DIRECTIONS:
Return each record shown beneath, word for word.

(Collected data)
--*--

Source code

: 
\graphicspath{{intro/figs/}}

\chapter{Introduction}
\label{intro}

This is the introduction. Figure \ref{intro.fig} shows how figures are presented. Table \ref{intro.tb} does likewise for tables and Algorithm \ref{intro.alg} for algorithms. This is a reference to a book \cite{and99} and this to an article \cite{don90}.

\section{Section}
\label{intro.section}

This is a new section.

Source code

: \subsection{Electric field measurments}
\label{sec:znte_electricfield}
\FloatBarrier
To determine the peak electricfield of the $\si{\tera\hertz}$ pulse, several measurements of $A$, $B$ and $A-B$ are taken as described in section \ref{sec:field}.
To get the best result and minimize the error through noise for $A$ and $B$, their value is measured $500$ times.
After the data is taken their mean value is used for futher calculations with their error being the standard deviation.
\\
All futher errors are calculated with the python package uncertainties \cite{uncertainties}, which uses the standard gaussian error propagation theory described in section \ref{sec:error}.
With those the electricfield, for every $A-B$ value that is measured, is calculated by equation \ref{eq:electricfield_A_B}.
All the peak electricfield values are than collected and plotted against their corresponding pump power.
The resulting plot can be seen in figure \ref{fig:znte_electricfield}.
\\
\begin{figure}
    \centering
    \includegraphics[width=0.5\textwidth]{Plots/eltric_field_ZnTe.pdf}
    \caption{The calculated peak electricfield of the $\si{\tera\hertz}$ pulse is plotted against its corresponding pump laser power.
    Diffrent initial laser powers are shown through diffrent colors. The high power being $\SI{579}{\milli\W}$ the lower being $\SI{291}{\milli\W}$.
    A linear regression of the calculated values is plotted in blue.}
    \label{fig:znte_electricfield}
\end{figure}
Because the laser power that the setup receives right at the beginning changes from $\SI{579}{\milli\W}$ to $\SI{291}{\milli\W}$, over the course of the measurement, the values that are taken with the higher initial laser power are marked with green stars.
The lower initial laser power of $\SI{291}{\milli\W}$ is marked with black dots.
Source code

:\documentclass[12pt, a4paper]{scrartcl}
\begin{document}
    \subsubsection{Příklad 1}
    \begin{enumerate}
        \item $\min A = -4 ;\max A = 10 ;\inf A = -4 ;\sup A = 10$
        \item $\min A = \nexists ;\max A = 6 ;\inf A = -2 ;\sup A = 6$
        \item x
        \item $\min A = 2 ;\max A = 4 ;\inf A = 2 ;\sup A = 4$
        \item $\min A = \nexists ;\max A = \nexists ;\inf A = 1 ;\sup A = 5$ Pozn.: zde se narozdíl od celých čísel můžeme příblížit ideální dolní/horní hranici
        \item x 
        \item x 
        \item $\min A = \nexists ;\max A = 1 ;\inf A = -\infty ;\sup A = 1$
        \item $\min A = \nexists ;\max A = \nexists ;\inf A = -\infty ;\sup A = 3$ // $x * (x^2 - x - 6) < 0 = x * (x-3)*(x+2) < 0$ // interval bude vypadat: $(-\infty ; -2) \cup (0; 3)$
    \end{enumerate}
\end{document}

--*--

FINAL ANSWER:
Source code

: 
\graphicspath{{intro/figs/}}

\chapter{Introduction}
\label{intro}

This is the introduction. Figure \ref{intro.fig} shows how figures are presented. Table \ref{intro.tb} does likewise for tables and Algorithm \ref{intro.alg} for algorithms. This is a reference to a book \cite{and99} and this to an article \cite{don90}.

\section{Section}
\label{intro.section}

This is a new section.

Source code

: \subsection{Electric field measurments}
\label{sec:znte_electricfield}
\FloatBarrier
To determine the peak electricfield of the $\si{\tera\hertz}$ pulse, several measurements of $A$, $B$ and $A-B$ are taken as described in section \ref{sec:field}.
To get the best result and minimize the error through noise for $A$ and $B$, their value is measured $500$ times.
After the data is taken their mean value is used for futher calculations with their error being the standard deviation.
\\
All futher errors are calculated with the python package uncertainties \cite{uncertainties}, which uses the standard gaussian error propagation theory described in section \ref{sec:error}.
With those the electricfield, for every $A-B$ value that is measured, is calculated by equation \ref{eq:electricfield_A_B}.
All the peak electricfield values are than collected and plotted against their corresponding pump power.
The resulting plot can be seen in figure \ref{fig:znte_electricfield}.
\\
\begin{figure}
    \centering
    \includegraphics[width=0.5\textwidth]{Plots/eltric_field_ZnTe.pdf}
    \caption{The calculated peak electricfield of the $\si{\tera\hertz}$ pulse is plotted against its corresponding pump laser power.
    Diffrent initial laser powers are shown through diffrent colors. The high power being $\SI{579}{\milli\W}$ the lower being $\SI{291}{\milli\W}$.
    A linear regression of the calculated values is plotted in blue.}
    \label{fig:znte_electricfield}
\end{figure}
Because the laser power that the setup receives right at the beginning changes from $\SI{579}{\milli\W}$ to $\SI{291}{\milli\W}$, over the course of the measurement, the values that are taken with the higher initial laser power are marked with green stars.
The lower initial laser power of $\SI{291}{\milli\W}$ is marked with black dots.
Source code

:\documentclass[12pt, a4paper]{scrartcl}
\begin{document}
    \subsubsection{Příklad 1}
    \begin{enumerate}
        \item $\min A = -4 ;\max A = 10 ;\inf A = -4 ;\sup A = 10$
        \item $\min A = \nexists ;\max A = 6 ;\inf A = -2 ;\sup A = 6$
        \item x
        \item $\min A = 2 ;\max A = 4 ;\inf A = 2 ;\sup A = 4$
        \item $\min A = \nexists ;\max A = \nexists ;\inf A = 1 ;\sup A = 5$ Pozn.: zde se narozdíl od celých čísel můžeme příblížit ideální dolní/horní hranici
        \item x 
        \item x 
        \item $\min A = \nexists ;\max A = 1 ;\inf A = -\infty ;\sup A = 1$
        \item $\min A = \nexists ;\max A = \nexists ;\inf A = -\infty ;\sup A = 3$ // $x * (x^2 - x - 6) < 0 = x * (x-3)*(x+2) < 0$ // interval bude vypadat: $(-\infty ; -2) \cup (0; 3)$
    \end{enumerate}
\end{document}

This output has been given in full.